One of my bugbears at the moment is this perception that all public transport is green, says Clabburn. ‘It isn’t. Public transport needs high occupancy levels for it to be greener than travelling by car. When the average bus has just eight people on it, and the average car has 1.6 people in it, they both emit exactly the same amount of emissions per kilometre per passenger.

'Public transport has a very important role to play in corridors where large numbers of people travel. But the private car provides access for millions of people;  it's how we use the private car that’s important. We've seen from our work that reducing parking or prioritising carsharing parking has a massive impact on the levels of sharing, and it would be equally possible for cities or towns to do the same thing, for shared cars, car clubs and EVs. It's wrong to demonise the private car, but we must get all the usage factors in context.’

Another key issue to understand is cost, he says. ‘The UK commute costs employees £21 billion each year, and employers spend £15 billion a year to get their commuters to work, with the vast majority on parking provision and maintenance, but there are also indirect costs through recruitment and retention. A percentage of people every leave jobs because they hate their commute. So in terms of incentivising walking and cycling to work, working from home and car-sharing, the savings to businesses and employees are huge.’

Setting priorities

It's definitely important that parking is priced correctly, notes Clabburn. ‘Most people already pay some kind of workplace parking charges because we all pay rates on parking spaces.
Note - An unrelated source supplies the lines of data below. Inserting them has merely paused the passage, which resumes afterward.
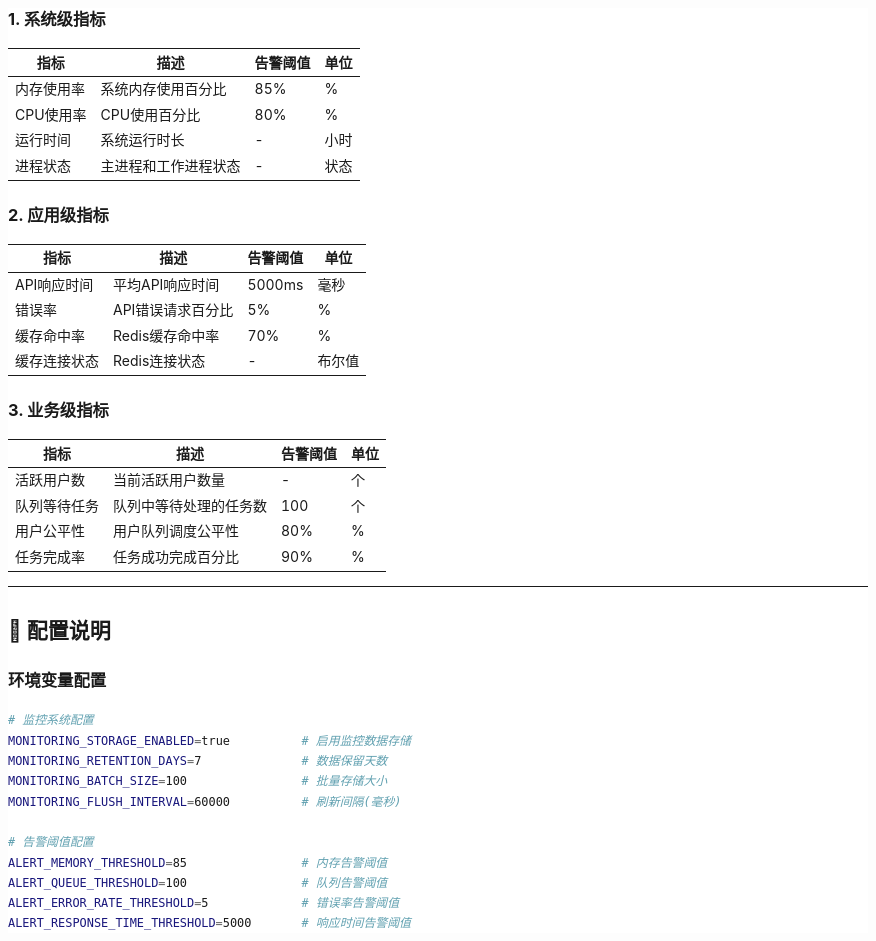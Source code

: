 ### 1. 系统级指标

| 指标 | 描述 | 告警阈值 | 单位 |
|------|------|----------|------|
| 内存使用率 | 系统内存使用百分比 | 85% | % |
| CPU使用率 | CPU使用百分比 | 80% | % |
| 运行时间 | 系统运行时长 | - | 小时 |
| 进程状态 | 主进程和工作进程状态 | - | 状态 |

### 2. 应用级指标

| 指标 | 描述 | 告警阈值 | 单位 |
|------|------|----------|------|
| API响应时间 | 平均API响应时间 | 5000ms | 毫秒 |
| 错误率 | API错误请求百分比 | 5% | % |
| 缓存命中率 | Redis缓存命中率 | 70% | % |
| 缓存连接状态 | Redis连接状态 | - | 布尔值 |

### 3. 业务级指标

| 指标 | 描述 | 告警阈值 | 单位 |
|------|------|----------|------|
| 活跃用户数 | 当前活跃用户数量 | - | 个 |
| 队列等待任务 | 队列中等待处理的任务数 | 100 | 个 |
| 用户公平性 | 用户队列调度公平性 | 80% | % |
| 任务完成率 | 任务成功完成百分比 | 90% | % |

---

## 🔧 配置说明

### 环境变量配置

```bash
# 监控系统配置
MONITORING_STORAGE_ENABLED=true          # 启用监控数据存储
MONITORING_RETENTION_DAYS=7              # 数据保留天数
MONITORING_BATCH_SIZE=100                # 批量存储大小
MONITORING_FLUSH_INTERVAL=60000          # 刷新间隔(毫秒)

# 告警阈值配置
ALERT_MEMORY_THRESHOLD=85                # 内存告警阈值
ALERT_QUEUE_THRESHOLD=100                # 队列告警阈值
ALERT_ERROR_RATE_THRESHOLD=5             # 错误率告警阈值
ALERT_RESPONSE_TIME_THRESHOLD=5000       # 响应时间告警阈值
```
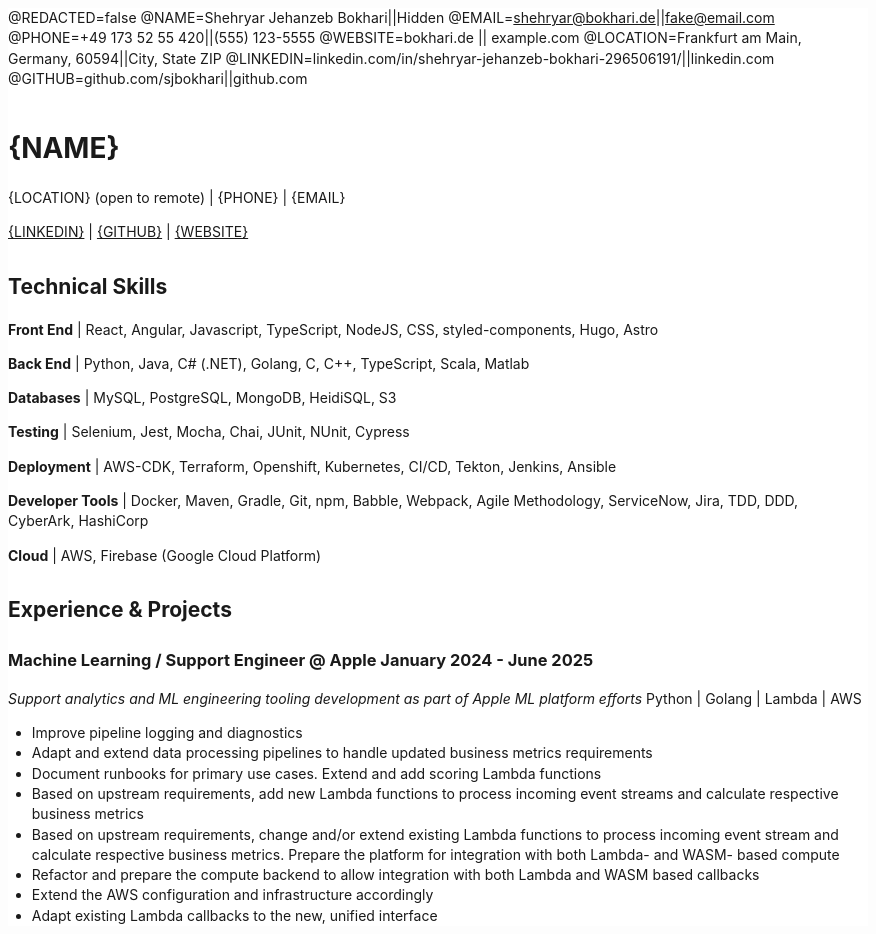 
@REDACTED=false
@NAME=Shehryar Jehanzeb Bokhari||Hidden
@EMAIL=shehryar@bokhari.de||fake@email.com
@PHONE=+49 173 52 55 420||(555) 123-5555
@WEBSITE=bokhari.de || example.com
@LOCATION=Frankfurt am Main, Germany, 60594||City, State ZIP
@LINKEDIN=linkedin.com/in/shehryar-jehanzeb-bokhari-296506191/||linkedin.com
@GITHUB=github.com/sjbokhari||github.com

# {NAME}


{LOCATION} (open to remote) | {PHONE} | {EMAIL} 

[{LINKEDIN}](https://{LINKEDIN}) | [{GITHUB}](https://{GITHUB}) | [{WEBSITE}](https://{WEBSITE}) 

<div className="vertical-spacer"></div>

## Technical Skills

**Front End** | React, Angular, Javascript, TypeScript, NodeJS, CSS, styled-components, Hugo, Astro

**Back End** | Python, Java, C# (.NET), Golang, C, C++, TypeScript, Scala, Matlab

**Databases** | MySQL, PostgreSQL, MongoDB, HeidiSQL, S3

**Testing** | Selenium, Jest, Mocha, Chai, JUnit, NUnit, Cypress

**Deployment** | AWS-CDK, Terraform, Openshift, Kubernetes, CI/CD, Tekton, Jenkins, Ansible

**Developer Tools** | Docker, Maven, Gradle, Git, npm, Babble, Webpack, Agile Methodology, ServiceNow, Jira, TDD, DDD, CyberArk, HashiCorp

**Cloud** | AWS, Firebase (Google Cloud Platform)

<div className="vertical-spacer"></div>

## Experience & Projects

### Machine Learning / Support Engineer @ Apple <span class="spacer"></span>January 2024 - June 2025

*Support analytics and ML engineering tooling development as part of Apple
ML platform efforts* <span class="spacer"></span>Python | Golang | Lambda | AWS

- Improve pipeline logging and diagnostics
- Adapt and extend data processing pipelines to handle updated business
metrics requirements
- Document runbooks for primary use cases. Extend and add scoring Lambda
functions
- Based on upstream requirements, add new Lambda functions to process
incoming event streams and calculate respective business metrics
- Based on upstream requirements, change and/or extend existing Lambda
functions to process incoming event stream and calculate respective business
metrics. Prepare the platform for integration with both Lambda- and WASM-
based compute
- Refactor and prepare the compute backend to allow integration with both
Lambda and WASM based callbacks
- Extend the AWS configuration and infrastructure accordingly
- Adapt existing Lambda callbacks to the new, unified interface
So if we don't need as many spaces, we can save that money. Parking is the single biggest lever that companies and councils have to reduce the number of cars on the road. There's a very clear link between price and sharing; with a direct correlation between the number of parking spaces available and sharing levels, and also a direct correlation between fuel prices and sharing levels.’

Employers play an absolutely central role in decarbonising the commute, and the Department for Transport needs to engage with them, he feels. The Science Based Targets initiative (SBTi) include commuting, he notes, which shows that scientists know that reducing commuting emissions is important.

More than 1,000 businesses are currently working with SBTi to reduce their emissions in line with climate science, including those from commuting. ‘DfT should be lobbying for commuting emissions to be recognised as Scope 1 emissions,’ says Clabburn. Greenhouse gas emissions are categorised into three groups or 'Scopes' by the widely-used international accounting tool the Greenhouse Gas (GHG) Protocol.

Scope 1 covers direct emissions from owned or controlled sources, Scope 2 covers indirect emissions from the generation of purchased electricity, steam, heating and cooling consumed by the reporting company, and Scope 3 includes all other indirect emissions that occur in a company’s value chain. Covid has shown us that commuting emissions are under the control of employers, says Clabburn, and the DfT needs to engage with business via the CBI to make this change.